» WHAT THE TASK REQUIRES
Copy all records precisely, apart from the pictures.

» INPUT DATA
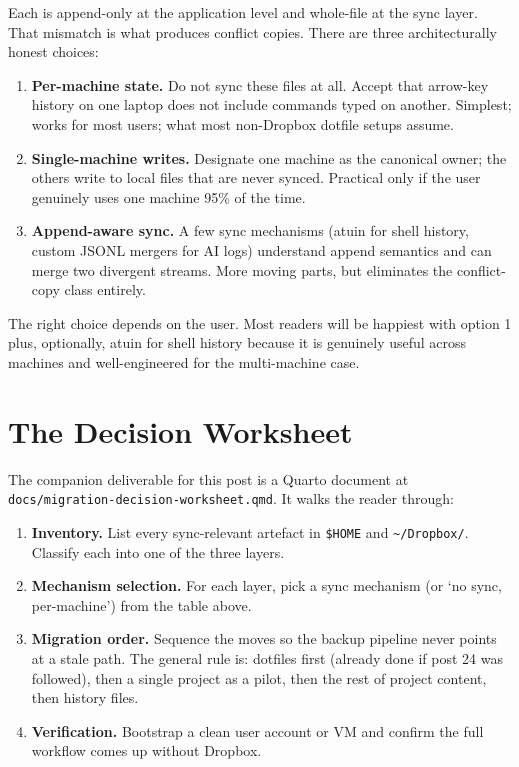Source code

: \documentclass[
  11pt,
  letterpaper,
  DIV=11,
  numbers=noendperiod]{scrartcl}
\providecommand{\tightlist}{%
  \setlength{\itemsep}{0pt}\setlength{\parskip}{0pt}}\usepackage{longtable,booktabs,array}
\begin{document}
Each is append-only at the application level and whole-file at the sync
layer. That mismatch is what produces conflict copies. There are three
architecturally honest choices:

\begin{enumerate}
\def\labelenumi{\arabic{enumi}.}
\tightlist
\item
  \textbf{Per-machine state.} Do not sync these files at all. Accept
  that arrow-key history on one laptop does not include commands typed
  on another. Simplest; works for most users; what most non-Dropbox
  dotfile setups assume.
\item
  \textbf{Single-machine writes.} Designate one machine as the canonical
  owner; the others write to local files that are never synced.
  Practical only if the user genuinely uses one machine 95\% of the
  time.
\item
  \textbf{Append-aware sync.} A few sync mechanisms (atuin for shell
  history, custom JSONL mergers for AI logs) understand append semantics
  and can merge two divergent streams. More moving parts, but eliminates
  the conflict-copy class entirely.
\end{enumerate}

The right choice depends on the user. Most readers will be happiest with
option 1 plus, optionally, atuin for shell history because it is
genuinely useful across machines and well-engineered for the
multi-machine case.

\section{The Decision Worksheet}\label{the-decision-worksheet}

The companion deliverable for this post is a Quarto document at
\texttt{docs/migration-decision-worksheet.qmd}. It walks the reader
through:

\begin{enumerate}
\def\labelenumi{\arabic{enumi}.}
\tightlist
\item
  \textbf{Inventory.} List every sync-relevant artefact in
  \texttt{\$HOME} and \texttt{\textasciitilde{}/Dropbox/}. Classify each
  into one of the three layers.
\item
  \textbf{Mechanism selection.} For each layer, pick a sync mechanism
  (or `no sync, per-machine') from the table above.
\item
  \textbf{Migration order.} Sequence the moves so the backup pipeline
  never points at a stale path. The general rule is: dotfiles first
  (already done if post 24 was followed), then a single project as a
  pilot, then the rest of project content, then history files.
\item
  \textbf{Verification.} Bootstrap a clean user account or VM and
  confirm the full workflow comes up without Dropbox.
\end{enumerate}
\end{document}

» RESPONSE
Source code

: \documentclass[
  11pt,
  letterpaper,
  DIV=11,
  numbers=noendperiod]{scrartcl}
\providecommand{\tightlist}{%
  \setlength{\itemsep}{0pt}\setlength{\parskip}{0pt}}\usepackage{longtable,booktabs,array}
\begin{document}
Each is append-only at the application level and whole-file at the sync
layer. That mismatch is what produces conflict copies. There are three
architecturally honest choices:

\begin{enumerate}
\def\labelenumi{\arabic{enumi}.}
\tightlist
\item
  \textbf{Per-machine state.} Do not sync these files at all. Accept
  that arrow-key history on one laptop does not include commands typed
  on another. Simplest; works for most users; what most non-Dropbox
  dotfile setups assume.
\item
  \textbf{Single-machine writes.} Designate one machine as the canonical
  owner; the others write to local files that are never synced.
  Practical only if the user genuinely uses one machine 95\% of the
  time.
\item
  \textbf{Append-aware sync.} A few sync mechanisms (atuin for shell
  history, custom JSONL mergers for AI logs) understand append semantics
  and can merge two divergent streams. More moving parts, but eliminates
  the conflict-copy class entirely.
\end{enumerate}

The right choice depends on the user. Most readers will be happiest with
option 1 plus, optionally, atuin for shell history because it is
genuinely useful across machines and well-engineered for the
multi-machine case.

\section{The Decision Worksheet}\label{the-decision-worksheet}

The companion deliverable for this post is a Quarto document at
\texttt{docs/migration-decision-worksheet.qmd}. It walks the reader
through:

\begin{enumerate}
\def\labelenumi{\arabic{enumi}.}
\tightlist
\item
  \textbf{Inventory.} List every sync-relevant artefact in
  \texttt{\$HOME} and \texttt{\textasciitilde{}/Dropbox/}. Classify each
  into one of the three layers.
\item
  \textbf{Mechanism selection.} For each layer, pick a sync mechanism
  (or `no sync, per-machine') from the table above.
\item
  \textbf{Migration order.} Sequence the moves so the backup pipeline
  never points at a stale path. The general rule is: dotfiles first
  (already done if post 24 was followed), then a single project as a
  pilot, then the rest of project content, then history files.
\item
  \textbf{Verification.} Bootstrap a clean user account or VM and
  confirm the full workflow comes up without Dropbox.
\end{enumerate}
\end{document}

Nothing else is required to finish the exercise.